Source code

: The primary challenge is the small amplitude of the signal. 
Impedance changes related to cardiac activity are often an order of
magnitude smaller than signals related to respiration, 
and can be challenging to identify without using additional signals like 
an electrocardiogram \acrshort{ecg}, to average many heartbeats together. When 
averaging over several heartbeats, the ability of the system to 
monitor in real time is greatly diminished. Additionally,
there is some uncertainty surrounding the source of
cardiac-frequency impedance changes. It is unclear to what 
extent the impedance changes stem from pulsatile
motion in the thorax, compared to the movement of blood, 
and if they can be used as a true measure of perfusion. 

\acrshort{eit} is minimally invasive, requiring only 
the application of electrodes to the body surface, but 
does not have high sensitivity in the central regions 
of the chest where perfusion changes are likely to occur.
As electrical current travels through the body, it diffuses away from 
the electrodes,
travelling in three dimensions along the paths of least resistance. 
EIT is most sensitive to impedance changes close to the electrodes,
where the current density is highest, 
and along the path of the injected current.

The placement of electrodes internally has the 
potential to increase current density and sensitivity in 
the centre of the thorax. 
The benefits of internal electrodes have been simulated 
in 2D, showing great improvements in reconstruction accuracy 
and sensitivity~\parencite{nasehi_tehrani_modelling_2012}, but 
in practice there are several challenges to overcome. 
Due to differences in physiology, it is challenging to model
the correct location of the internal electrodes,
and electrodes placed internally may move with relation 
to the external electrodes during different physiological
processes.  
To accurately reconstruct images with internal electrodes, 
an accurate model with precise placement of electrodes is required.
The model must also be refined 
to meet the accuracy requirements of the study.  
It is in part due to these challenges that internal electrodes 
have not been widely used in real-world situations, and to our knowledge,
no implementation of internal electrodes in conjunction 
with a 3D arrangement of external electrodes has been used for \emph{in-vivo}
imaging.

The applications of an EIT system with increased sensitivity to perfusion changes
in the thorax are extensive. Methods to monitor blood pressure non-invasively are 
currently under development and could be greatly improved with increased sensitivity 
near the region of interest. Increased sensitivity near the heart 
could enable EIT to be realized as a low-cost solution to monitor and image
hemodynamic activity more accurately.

• _Task directions_: Write out exactly the lines from the line with "The benefits of" to the close of the listing above, including both of those lines.

• _Answer to the exercise_:
The benefits of internal electrodes have been simulated 
in 2D, showing great improvements in reconstruction accuracy 
and sensitivity~\parencite{nasehi_tehrani_modelling_2012}, but 
in practice there are several challenges to overcome. 
Due to differences in physiology, it is challenging to model
the correct location of the internal electrodes,
and electrodes placed internally may move with relation 
to the external electrodes during different physiological
processes.  
To accurately reconstruct images with internal electrodes, 
an accurate model with precise placement of electrodes is required.
The model must also be refined 
to meet the accuracy requirements of the study.  
It is in part due to these challenges that internal electrodes 
have not been widely used in real-world situations, and to our knowledge,
no implementation of internal electrodes in conjunction 
with a 3D arrangement of external electrodes has been used for \emph{in-vivo}
imaging.

The applications of an EIT system with increased sensitivity to perfusion changes
in the thorax are extensive. Methods to monitor blood pressure non-invasively are 
currently under development and could be greatly improved with increased sensitivity 
near the region of interest. Increased sensitivity near the heart 
could enable EIT to be realized as a low-cost solution to monitor and image
hemodynamic activity more accurately.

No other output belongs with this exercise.